Não é uma crítica, acho isso muito válido, é sinal de maturidade, de crescimento, mesmo quando os tais oportunistas se infiltram e tiram o seu proveito. Faço apenas comparar com o que eram os protestos no período da ditadura, com era difícil reclamar de alguma coisa, expressar uma ideia ou uma contrariedade mais do que difícil, muito arriscado, podia custar a vida.

E essa garotada cresceu sem saber o que seus pais, e mais provavelmente seus avós - já que tem muito pai e mãe já crescido dentro da democracia- passavam, o cala-boca constante que pairava no ar. E como se pode falar sobre o que bem entender hoje, assumindo claro, a responsabilidade sobre o que falou, mas tendo a LIBERDADE de fazê-lo, com máscara, sem máscara.
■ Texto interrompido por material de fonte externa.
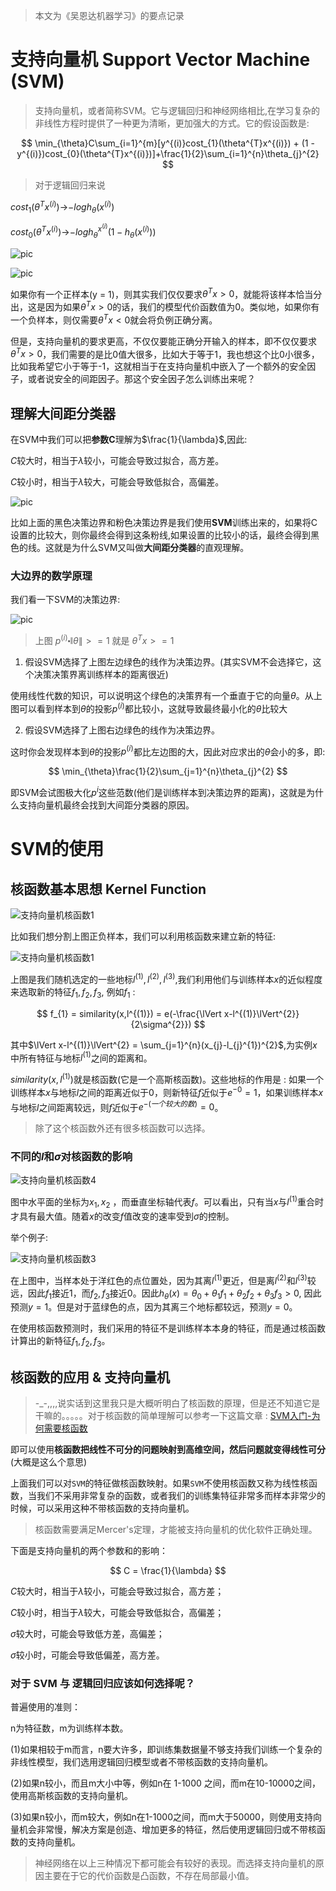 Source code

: >本文为《吴恩达机器学习》的要点记录

# 支持向量机 Support Vector Machine  (SVM)

>支持向量机，或者简称SVM。它与逻辑回归和神经网络相比,在学习复杂的非线性方程时提供了一种更为清晰，更加强大的方式。它的假设函数是:


$$
\min_{\theta}C\sum_{i=1}^{m}[y^{(i)}cost_{1}(\theta^{T}x^{(i)}) + (1 - y^{(i)})cost_{0}(\theta^{T}x^{(i)})]+\frac{1}{2}\sum_{i=1}^{n}\theta_{j}^{2}
$$

>对于逻辑回归来说

$cost_{1}(\theta^{T}x^{(i)})$->$-logh_{\theta}({x^{(i)})}$

$cost_{0}(\theta^{T}x^{(i)})$->$-logh_{\theta}^{x^{(i)}}(1-h_{\theta}(x^{(i)}))$

![pic](pic/svmLogicToCost.png)

![pic](pic/svmCost.png)

如果你有一个正样本(y = 1)，则其实我们仅仅要求$\theta^{T}x > 0$，就能将该样本恰当分出，这是因为如果$\theta^{T}x > 0$的话，我们的模型代价函数值为0。类似地，如果你有一个负样本，则仅需要$\theta^{T}x < 0$就会将负例正确分离。

但是，支持向量机的要求更高，不仅仅要能正确分开输入的样本，即不仅仅要求$\theta^{T}x > 0$，我们需要的是比0值大很多，比如大于等于1，我也想这个比0小很多，比如我希望它小于等于-1，这就相当于在支持向量机中嵌入了一个额外的安全因子，或者说安全的间距因子。那这个安全因子怎么训练出来呢？

## 理解大间距分类器

在SVM中我们可以把**参数C**理解为$\frac{1}{\lambda}$,因此:

$C$较大时，相当于$\lambda$较小，可能会导致过拟合，高方差。

$C$较小时，相当于$\lambda$较大，可能会导致低拟合，高偏差。

![pic](pic/svmCparams.png)

比如上面的黑色决策边界和粉色决策边界是我们使用**SVM**训练出来的，如果将C设置的比较大，则你最终会得到这条粉线,如果设置的比较小的话，最终会得到黑色的线。这就是为什么SVM又叫做**大间距分类器**的直观理解。


### 大边界的数学原理

我们看一下SVM的决策边界:

![pic](pic/svmDecisionBoundary.png)


>上图 $p^{(i)}\centerdot \lVert\theta\lVert >= 1$ 就是 $\theta^{T}x >= 1$


1. 假设SVM选择了上图左边绿色的线作为决策边界。(其实SVM不会选择它，这个决策决策界离训练样本的距离很近)

使用线性代数的知识，可以说明这个绿色的决策界有一个垂直于它的向量$\theta$。从上图可以看到样本到$\theta$的投影$p^{(i)}$都比较小，这就导致最终最小化的$\theta$比较大

2. 假设SVM选择了上图右边绿色的线作为决策边界。

这时你会发现样本到$\theta$的投影$p^{(i)}$都比左边图的大，因此对应求出的$\theta$会小的多，即:

$$
\min_{\theta}\frac{1}{2}\sum_{j=1}^{n}\theta_{j}^{2}
$$

即SVM会试图极大化$p^{i}$这些范数(他们是训练样本到决策边界的距离)，这就是为什么支持向量机最终会找到大间距分类器的原因。


# SVM的使用

## 核函数基本思想 Kernel Function

![支持向量机核函数1](pic/支持向量机核函数1.png)

比如我们想分割上图正负样本，我们可以利用核函数来建立新的特征:

![支持向量机核函数1](pic/支持向量机核函数2.png)


上图是我们随机选定的一些地标$l^{(1)},l^{(2)},l^{(3)}$,我们利用他们与训练样本$x$的近似程度来选取新的特征$f_{1}, f_{2}, f_{3}$, 例如$f_{1}$ :

$$
f_{1} = similarity(x,l^{(1)}) = e(-\frac{\lVert x-l^{(1)}\lVert^{2}}{2\sigma^{2}})
$$

其中$\lVert x-l^{(1)}\lVert^{2} = \sum_{j=1}^{n}(x_{j}-l_{j}^{1})^{2}$,为实例$x$中所有特征与地标$l^{(1)}$之间的距离和。

$similarity(x,l^{(1)})$就是核函数(它是一个高斯核函数)。这些地标的作用是 : 如果一个训练样本$x$与地标$l$之间的距离近似于0，则新特征$f$近似于$e^{-0} = 1$，如果训练样本$x$与地标$l$之间距离较远，则$f$近似于$e^{-(一个较大的数)}=0$。

>除了这个核函数外还有很多核函数可以选择。


### 不同的$l$和$\sigma$对核函数的影响

![支持向量机核函数4](pic/支持向量机核函数4.png)

图中水平面的坐标为$x_{1}, x_{2}$ ，而垂直坐标轴代表$f$。可以看出，只有当$x$与$l^{(1)}$重合时才具有最大值。随着$x$的改变$f$值改变的速率受到$\sigma$的控制。

举个例子:

![支持向量机核函数3](pic/支持向量机核函数3.jpg)

在上图中，当样本处于洋红色的点位置处，因为其离$l^{(1)}$更近，但是离$l^{(2)}$和$l^{(3)}$较远，因此$f_{1}$接近1，而$f_{2}, f_{3}$接近0。因此$h_{\theta}(x)=\theta_{0}+\theta_{1}f_{1}+\theta_{2}f_{2}+\theta_{3}f_{3} > 0$, 因此预测$y=1$。但是对于蓝绿色的点，因为其离三个地标都较远，预测$y=0$。

在使用核函数预测时，我们采用的特征不是训练样本本身的特征，而是通过核函数计算出的新特征$f_{1},f_{2}, f_{3}$。

## 核函数的应用 & 支持向量机

> -_-,,,,说实话到这里我只是大概听明白了核函数的原理，但是还不知道它是干嘛的。。。。。对于核函数的简单理解可以参考一下这篇文章 : [SVM入门-为何需要核函数](http://www.blogjava.net/zhenandaci/archive/2009/03/06/258288.html)


即可以使用**核函数把线性不可分的问题映射到高维空间，然后问题就变得线性可分**(大概是这么个意思)

上面我们可以对`SVM`的特征做核函数映射。如果`SVM`不使用核函数又称为线性核函数，当我们不采用非常复杂的函数，或者我们的训练集特征非常多而样本非常少的时候，可以采用这种不带核函数的支持向量机。

>核函数需要满足Mercer's定理，才能被支持向量机的优化软件正确处理。


下面是支持向量机的两个参数和的影响：

$$
C = \frac{1}{\lambda}
$$

$C$较大时，相当于$\lambda$较小，可能会导致过拟合，高方差；

$C$较小时，相当于$\lambda$较大，可能会导致低拟合，高偏差；

$\sigma$较大时，可能会导致低方差，高偏差；

$\sigma$较小时，可能会导致低偏差，高方差。

### 对于 SVM 与 逻辑回归应该如何选择呢？

普遍使用的准则：

n为特征数，m为训练样本数。

(1)如果相较于m而言，n要大许多，即训练集数据量不够支持我们训练一个复杂的非线性模型，我们选用逻辑回归模型或者不带核函数的支持向量机。

(2)如果n较小，而且m大小中等，例如n在 1-1000 之间，而m在10-10000之间，使用高斯核函数的支持向量机。

(3)如果n较小，而m较大，例如n在1-1000之间，而m大于50000，则使用支持向量机会非常慢，解决方案是创造、增加更多的特征，然后使用逻辑回归或不带核函数的支持向量机。

>神经网络在以上三种情况下都可能会有较好的表现。而选择支持向量机的原因主要在于它的代价函数是凸函数，不存在局部最小值。

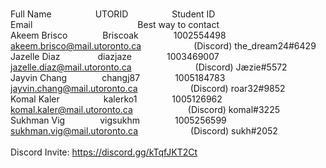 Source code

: <br>Full Name     UTORID     Student ID           Email            Best way to contact </br>
Akeem Brisco    Briscoak    1002554498    akeem.brisco@mail.utoronto.ca      (Discord) the_dream24#6429<br>
Jazelle Diaz     diazjaze    1003469007    jazelle.diaz@mail.utoronto.ca        (Discord) Jæzie#5572<br>
Jayvin Chang    changj87    1005184783    jayvin.chang@mail.utoronto.ca      (Discord) roar32#9852<br>
Komal Kaler     kalerko1    1005126962    komal.kaler@mail.utoronto.ca       (Discord) komal#3225<br>
Sukhman Vig    vigsukhm    1005256599    sukhman.vig@mail.utoronto.ca      (Discord) sukh#2052
<br></br>
Discord Invite: https://discord.gg/kTqfJKT2Ct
Acho que falta apenas canalizar isso, educar-se politicamente, aprender que política não é algo para benefício próprio (isso é herança do regime, dos dedos-duros, dos caçadores de recompensa, que como no tempo da caça às bruxas, deduravam quem queriam tirar do caminho, bruxa ou não).

Descobrir que o bem comum é algo legal. O que é bom pra mim e para os que vivem no mesmo lugar que eu? Vou botar a boca no trombone por isso. Entender que gabinete público não é lugar de troca favores, venda de votos e apoios. Que a rua é onde a voz é mais ouvida, mas que o que é destruído por vandalismo é igual a aceso de loucura dentro da própria casa.

Saber como demorou e foi difícil reconquistar essa possibilidade de poder falar o que quiser e onde quiser deveria ser matéria curricular no ensino oficial e nas conversas entre pais e filhos, para aprendermos a valorizar e aprimorar essa capacidade, e reivindicarmos a vida que nossos impostos nos faz merecedores.